PostgreSQL Deep Dive: Synchronous Commit and Durability Trade-offs
Your application inserts an order. PostgreSQL returns “success.” The application tells the customer “your order is confirmed.” Two seconds later, the database server crashes. The order is gone. The customer got a confirmation email for an order that never existed.
This is the durability problem. PostgreSQL’s default behavior guarantees this can’t happen — but that guarantee comes at a cost: every COMMIT waits for a disk flush. On a busy system with a high-commit rate, that flush can be the bottleneck. The synchronous_commit setting is your knob for trading durability against latency, and understanding exactly what each level does (and doesn’t do) is critical for making the right choice.
What Happens During COMMIT
When a transaction commits, PostgreSQL writes the commit record to the WAL (Write-Ahead Log) buffer in shared memory. At this point the data is in RAM only — a server crash would lose it. To make the commit durable, the WAL must be flushed to disk.
The flush path is:
- WAL record written to WAL buffer (RAM)
- WAL buffer flushed to OS page cache (still RAM, but in kernel buffers)
- OS page cache flushed to disk (actual persistent storage — the
fsynccall)
Step 3 is the expensive one. A typical SSD can handle ~10,000-100,000 fsync calls per second. A high-write application doing 50,000 small transactions per second will bottleneck on WAL flushes. Not on CPU, not on network, not on query planning — on waiting for the disk to confirm the write.
The synchronous_commit Levels
PostgreSQL provides five levels of durability for COMMIT, controlled by the synchronous_commit parameter:
off (Fastest, Least Durable)
SET synchronous_commit = off;
The server returns “success” to the client as soon as the commit record is written to the WAL buffer in shared memory.

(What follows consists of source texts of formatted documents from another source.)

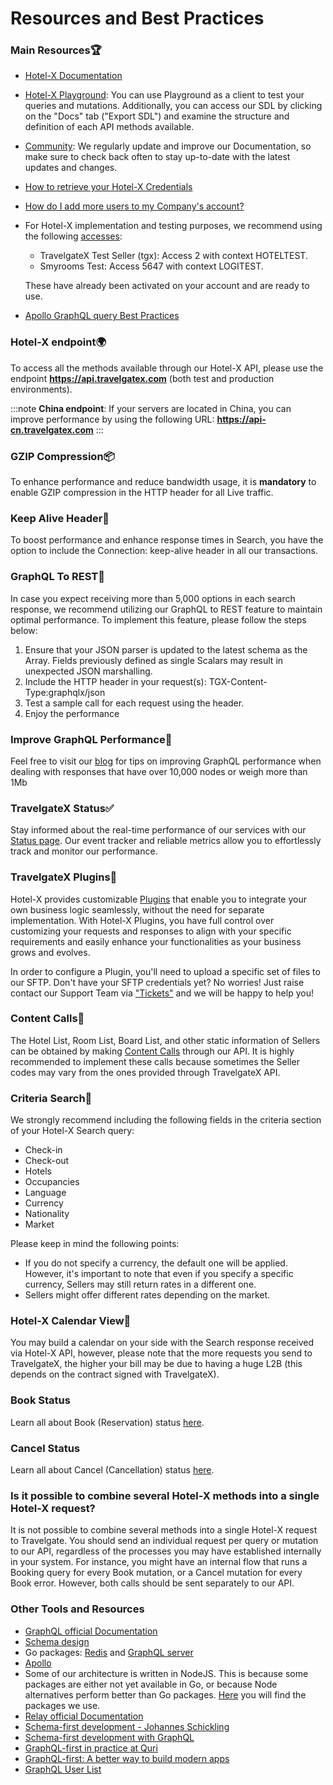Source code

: ﻿---
sidebar_position: 5
---

# Resources and Best Practices

### Main Resources🏆

- [Hotel-X Documentation](/docs/apis/for-buyers/hotel-x-pull-buyers-api/quickstart)
- [Hotel-X Playground](/playground): You can use Playground as a client to test your queries and mutations. Additionally, you can access our SDL by clicking on the "Docs" tab ("Export SDL") and examine the structure and definition of each API methods available.
- [Community](/kb/getting-started-with-travelgate/about-our-community): We regularly update and improve our Documentation, so make sure to check back often to stay up-to-date with the latest updates and changes.
- [How to retrieve your Hotel-X Credentials](/kb/our-products/are-you-a-buyer/getting-started-with-hotel-x-buyers-api/hotel-x-credentials)
- [How do I add more users to my Company's account?](/kb/account-settings/users-management/how-to-add-manage-users-to-organization)
- For Hotel-X implementation and testing purposes, we recommend using the following [accesses](/kb/our-products/are-you-a-buyer/getting-started-with-hotel-x-buyers-api/hotel-x-credentials):
	- TravelgateX Test Seller (tgx): Access 2 with context HOTELTEST.
	- Smyrooms Test: Access 5647 with context LOGITEST.  
	
	These have already been activated on your account and are ready to use.

- [Apollo GraphQL query Best Practices](https://www.apollographql.com/docs/react/data/operation-best-practices/)

### Hotel-X endpoint🌍

To access all the methods available through our Hotel-X API, please use the endpoint **https://api.travelgatex.com** (both test and production environments).

:::note
**China endpoint**: If your servers are located in China, you can improve performance by using the following URL: **https://api-cn.travelgatex.com**
:::

### GZIP Compression📦
To enhance performance and reduce bandwidth usage, it is **mandatory** to enable GZIP compression in the HTTP header for all Live traffic.

### Keep Alive Header🔎
To boost performance and enhance response times in Search, you have the option to include the Connection: keep-alive header in all our transactions.

### GraphQL To REST🔋

In case you expect receiving more than 5,000 options in each search response, we recommend utilizing our GraphQL to REST feature to maintain optimal performance.
To implement this feature, please follow the steps below:
1. Ensure that your JSON parser is updated to the latest schema as the Array. Fields previously defined as single Scalars may result in unexpected JSON marshalling.
1. Include the HTTP header in your request(s): TGX-Content-Type:graphqlx/json
1. Test a sample call for each request using the header.
1. Enjoy the performance

### Improve GraphQL Performance🏅

Feel free to visit our [blog](https://blog.travelgatex.com/en/how-to-improve-graphql-performance) for tips on improving GraphQL performance when dealing with responses that have over 10,000 nodes or weigh more than 1Mb

### TravelgateX Status✅

Stay informed about the real-time performance of our services with our [Status page](https://status.travelgatex.com/). Our event tracker and reliable metrics allow you to effortlessly track and monitor our performance.

### TravelgateX Plugins🔨
Hotel-X provides customizable [Plugins](/docs/apis/for-buyers/hotel-x-pull-buyers-api/plugins/overview) that enable you to integrate your own business logic seamlessly, without the need for separate implementation. With Hotel-X Plugins, you have full control over customizing your requests and responses to align with your specific requirements and easily enhance your functionalities as your business grows and evolves.

In order to configure a Plugin, you'll need to upload a specific set of files to our SFTP. Don't have your SFTP credentials yet? No worries! Just raise contact our Support Team via ["Tickets"](https://app.travelgatex.com/tickets) and we will be happy to help you!


### Content Calls🏨

The Hotel List, Room List, Board List, and other static information of Sellers can be obtained by making [Content Calls](/docs/apis/for-buyers/hotel-x-pull-buyers-api/content/overview) through our API. It is highly recommended to implement these calls because sometimes the Seller codes may vary from the ones provided through TravelgateX API.

### Criteria Search🔎
We strongly recommend including the following fields in the criteria section of your Hotel-X Search query:
- Check-in
- Check-out
- Hotels
- Occupancies
- Language
- Currency
- Nationality
- Market

Please keep in mind the following points:
- If you do not specify a currency, the default one will be applied.  However, it's important to note that even if you specify a specific currency, Sellers may still return rates in a different one.
- Sellers might offer different rates depending on the market.

### Hotel-X Calendar View📅
You may build a calendar on your side with the Search response received via Hotel-X API, however, please note that the more requests you send to TravelgateX, the higher your bill may be due to having a huge L2B (this depends on the contract signed with TravelgateX).

### Book Status
Learn all about Book (Reservation) status [here](/kb/our-products/are-you-a-buyer/our-methods/booking-flow/book/what-status-can-be-returned-in-hotel-x-book-response).

### Cancel Status
Learn all about Cancel (Cancellation) status [here](/kb/our-products/are-you-a-buyer/our-methods/booking-management/cancel/cancel-status).

### Is it possible to combine several Hotel-X methods into a single Hotel-X request?
It is not possible to combine several methods into a single Hotel-X request to Travelgate. You should send an individual request per query or mutation to our API, regardless of the processes you may have established internally in your system. For instance, you might have an internal flow that runs a Booking query for every Book mutation, or a Cancel mutation for every Book error. However, both calls should be sent separately to our API.


### Other Tools and Resources
- [GraphQL official Documentation](http://graphql.org/learn/)
- [Schema design](https://github.com/APIs-guru/graphql-faker)
- Go packages: [Redis](https://godoc.org/github.com/garyburd/redigo/redis) and [GraphQL server](https://github.com/graph-gophers/graphql-go)
- [Apollo](http://dev.apollodata.com/)
- Some of our architecture is written in NodeJS. This is because some packages are either not yet available in Go, or because Node alternatives perform better than Go packages. [Here](https://github.com/apollographql/apollo-server) you will find the packages we use.
- [Relay official Documentation](https://relay.dev/docs/)
- [Schema-first development - Johannes Schickling](https://www.youtube.com/watch?v=SdWI7XaAeeY)
- [Schema-first development with GraphQL](https://conferences.oreilly.com/fluent/fl-ca-2017/public/schedule/detail/58715)
- [GraphQL-first in practice at Quri](https://dev-blog.apollodata.com/graphql-first-in-practice-at-quri-7bf84b260135)
- [GraphQL-first: A better way to build modern apps](https://dev-blog.apollodata.com/graphql-first-a-better-way-to-build-modern-apps-b5a04f7121a0)
- [GraphQL User List](http://graphql.org/users/)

It does NOT wait for any disk flush — not locally, not to any standby.
Risk: If the PostgreSQL server crashes (power failure, kernel panic, hardware failure), any transactions acknowledged to the client but not yet flushed to disk are lost. The maximum window of loss is approximately 3 × wal_writer_delay (default 3 × 200ms = 600ms).

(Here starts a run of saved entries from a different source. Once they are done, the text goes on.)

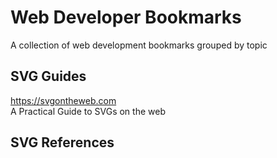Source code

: # Web Developer Bookmarks

A collection of web development bookmarks grouped by topic

## SVG Guides

<https://svgontheweb.com>  
A Practical Guide to SVGs on the web

## SVG References


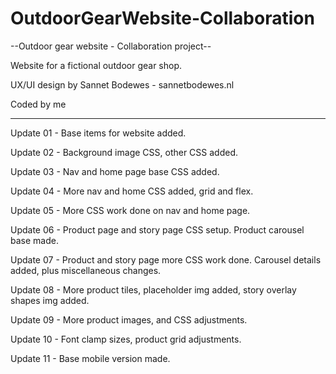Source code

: # OutdoorGearWebsite-Collaboration
 --Outdoor gear website - Collaboration project--

 Website for a fictional outdoor gear shop.

 UX/UI design by Sannet Bodewes - sannetbodewes.nl
 
 Coded by me

 -----------------

 Update 01 - Base items for website added.

 Update 02 - Background image CSS, other CSS added.

 Update 03 - Nav and home page base CSS added.

 Update 04 - More nav and home CSS added, grid and flex.

 Update 05 - More CSS work done on nav and home page.

 Update 06 - Product page and story page CSS setup. Product carousel base made.

 Update 07 - Product and story page more CSS work done. Carousel details added, plus miscellaneous changes.

 Update 08 - More product tiles, placeholder img added, story overlay shapes img added.

 Update 09 - More product images, and CSS adjustments.

 Update 10 - Font clamp sizes, product grid adjustments.

 Update 11 - Base mobile version made.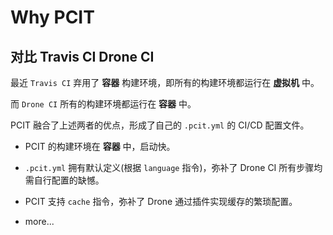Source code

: # Why PCIT

## 对比 Travis CI Drone CI

最近 `Travis CI` 弃用了 **容器** 构建环境，即所有的构建环境都运行在 **虚拟机** 中。

而 `Drone CI` 所有的构建环境都运行在 **容器** 中。

PCIT 融合了上述两者的优点，形成了自己的 `.pcit.yml` 的 CI/CD 配置文件。

* PCIT 的构建环境在 **容器** 中，启动快。

* `.pcit.yml` 拥有默认定义(根据 `language` 指令)，弥补了 Drone CI 所有步骤均需自行配置的缺憾。

* PCIT 支持 `cache` 指令，弥补了 Drone 通过插件实现缓存的繁琐配置。

* more...
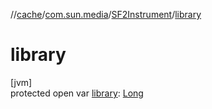 //[cache](../../../index.md)/[com.sun.media](../index.md)/[SF2Instrument](index.md)/[library](library.md)

# library

[jvm]\
protected open var [library](library.md): [Long](https://kotlinlang.org/api/latest/jvm/stdlib/kotlin/-long/index.html)
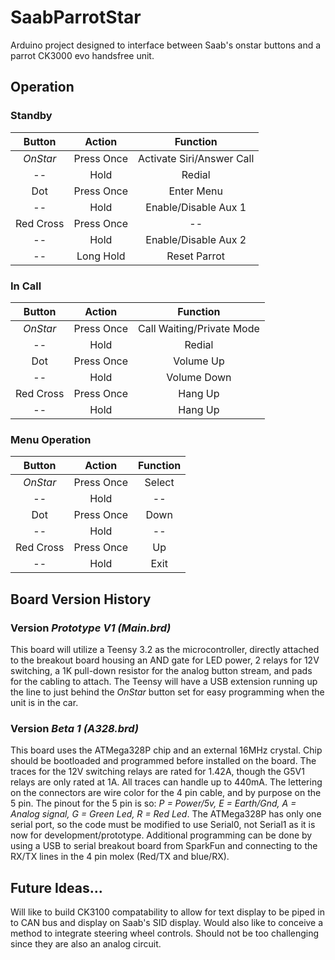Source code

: # SaabParrotStar
Arduino project designed to interface between Saab's onstar buttons and a parrot CK3000 evo handsfree unit.

## Operation
### Standby
|Button     |Action    |Function                 |
|:---------:|:--------:|:-----------------------:|
|*OnStar*   |Press Once|Activate Siri/Answer Call|
|--         |Hold      |Redial                   |
|Dot        |Press Once|Enter Menu               |
|--         |Hold      |Enable/Disable Aux 1     |
|Red Cross  |Press Once|--                       |
|--         |Hold      |Enable/Disable Aux 2     |
|--         |Long Hold |Reset Parrot             |

### In Call
|Button     |Action    |Function                 |
|:---------:|:--------:|:-----------------------:|
|*OnStar*   |Press Once|Call Waiting/Private Mode|
|--         |Hold      |Redial                   |
|Dot        |Press Once|Volume Up                |
|--         |Hold      |Volume Down              |
|Red Cross  |Press Once|Hang Up                  |
|--         |Hold      |Hang Up                  |

### Menu Operation
|Button     |Action    |Function                 |
|:---------:|:--------:|:-----------------------:|
|*OnStar*   |Press Once|Select                   |
|--         |Hold      |--                       |
|Dot        |Press Once|Down                     |
|--         |Hold      |--                       |
|Red Cross  |Press Once|Up                       |
|--         |Hold      |Exit                     |

## Board Version History
### Version *Prototype V1 (Main.brd)*
This board will utilize a Teensy 3.2 as the microcontroller, directly attached to the breakout board housing an AND gate for LED power, 2 relays for 12V switching, a 1K pull-down resistor for the analog button stream, and pads for the cabling to attach. The Teensy will have a USB extension running up the line to just behind the *OnStar* button set for easy programming when the unit is in the car.

### Version *Beta 1 (A328.brd)*
This board uses the ATMega328P chip and an external 16MHz crystal. Chip should be bootloaded and programmed before installed on the board. The traces for the 12V switching relays are rated for 1.42A, though the G5V1 relays are only rated at 1A. All traces can handle up to 440mA. The lettering on the connectors are wire color for the 4 pin cable, and by purpose on the 5 pin. The pinout for the 5 pin is so: *P = Power/5v, E = Earth/Gnd, A = Analog signal, G = Green Led, R = Red Led*. The ATMega328P has only one serial port, so the code must be modified to use Serial0, not Serial1 as it is now for development/prototype. Additional programming can be done by using a USB to serial breakout board from SparkFun and connecting to the RX/TX lines in the 4 pin molex (Red/TX and blue/RX).

## Future Ideas...
Will like to build CK3100 compatability to allow for text display to be piped in to CAN bus and display on Saab's SID display. Would also like to conceive a method to integrate steering wheel controls. Should not be too challenging since they are also an analog circuit.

Important: This does NOT cause database corruption. The database recovers to a consistent state — it just loses the most recent committed transactions. The effect is identical to those transactions having been aborted. MVCC ensures partial transactions are never visible.

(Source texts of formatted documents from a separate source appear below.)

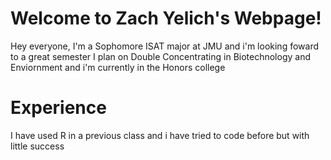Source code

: # Welcome to Zach Yelich's Webpage!
Hey everyone, I'm a Sophomore ISAT major at JMU and i'm looking foward to a great semester
I plan on Double Concentrating in Biotechnology and Enviornment and i'm currently in the Honors college

# Experience
I have used R in a previous class and i have tried to code before but with little success
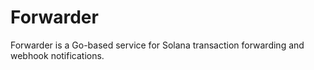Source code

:# Forwarder
 Forwarder is a Go-based service for Solana transaction forwarding and webhook notifications.
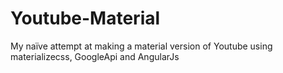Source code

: # Youtube-Material
My naïve attempt at making a material version of Youtube using materializecss, GoogleApi and AngularJs
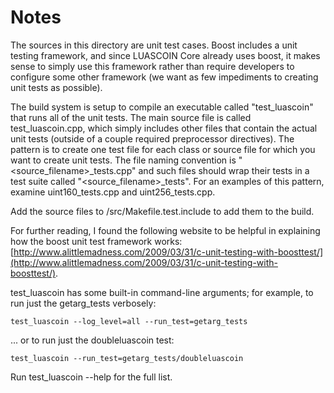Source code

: # Notes
The sources in this directory are unit test cases.  Boost includes a
unit testing framework, and since LUASCOIN Core already uses boost, it makes
sense to simply use this framework rather than require developers to
configure some other framework (we want as few impediments to creating
unit tests as possible).

The build system is setup to compile an executable called "test_luascoin"
that runs all of the unit tests.  The main source file is called
test_luascoin.cpp, which simply includes other files that contain the
actual unit tests (outside of a couple required preprocessor
directives).  The pattern is to create one test file for each class or
source file for which you want to create unit tests.  The file naming
convention is "<source_filename>_tests.cpp" and such files should wrap
their tests in a test suite called "<source_filename>_tests".  For an
examples of this pattern, examine uint160_tests.cpp and
uint256_tests.cpp.

Add the source files to /src/Makefile.test.include to add them to the build.

For further reading, I found the following website to be helpful in
explaining how the boost unit test framework works:
[http://www.alittlemadness.com/2009/03/31/c-unit-testing-with-boosttest/](http://www.alittlemadness.com/2009/03/31/c-unit-testing-with-boosttest/).

test_luascoin has some built-in command-line arguments; for
example, to run just the getarg_tests verbosely:

    test_luascoin --log_level=all --run_test=getarg_tests

... or to run just the doubleluascoin test:

    test_luascoin --run_test=getarg_tests/doubleluascoin

Run  test_luascoin --help   for the full list.

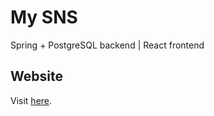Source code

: # My SNS

Spring + PostgreSQL backend | React frontend

## Website

Visit [here](https://mysns.onrender.com/).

Use when: Bulk data loading, ephemeral data (session state, caches), analytics staging tables, write-heavy workloads where occasional data loss is acceptable.
local (Default with no standbys)
SET synchronous_commit = local;
Waits for the commit record to be flushed to local disk before returning “success” to the client. Does NOT wait for any standby replication.
This is the same as on when synchronous_standby_names is empty (no synchronous standbys configured).
on (Default)
SET synchronous_commit = on;
Waits for the commit record to be flushed to local disk AND for the synchronous standby(s) to confirm they’ve received the commit record and flushed it to their disk.
This is the strongest durability guarantee when synchronous replication is configured. The transaction survives unless both the primary and all synchronous standbys suffer simultaneous disk corruption.
remote_write (Middle Ground)
SET synchronous_commit = remote_write;
Waits for the commit record to be flushed to local disk AND for the synchronous standby(s) to confirm they’ve written the commit record to their OS file system (page cache). Does NOT wait for the standby to fsync to disk.
Risk: If the standby’s operating system crashes (kernel panic, power loss to the standby server), the standby may lose the commit record. If the primary then fails and the standby is promoted, the transaction is lost.
Survives: PostgreSQL process crash on the standby (data is in OS page cache, which survives process-level crashes). Does NOT survive OS-level crash on the standby.
remote_apply (Strongest)
SET synchronous_commit = remote_apply;
Waits for the commit record to be flushed to local disk AND for the synchronous standby(s) to confirm they’ve received, flushed, AND replayed (applied) the commit. The transaction is visible to queries on the standby before the COMMIT returns to the client.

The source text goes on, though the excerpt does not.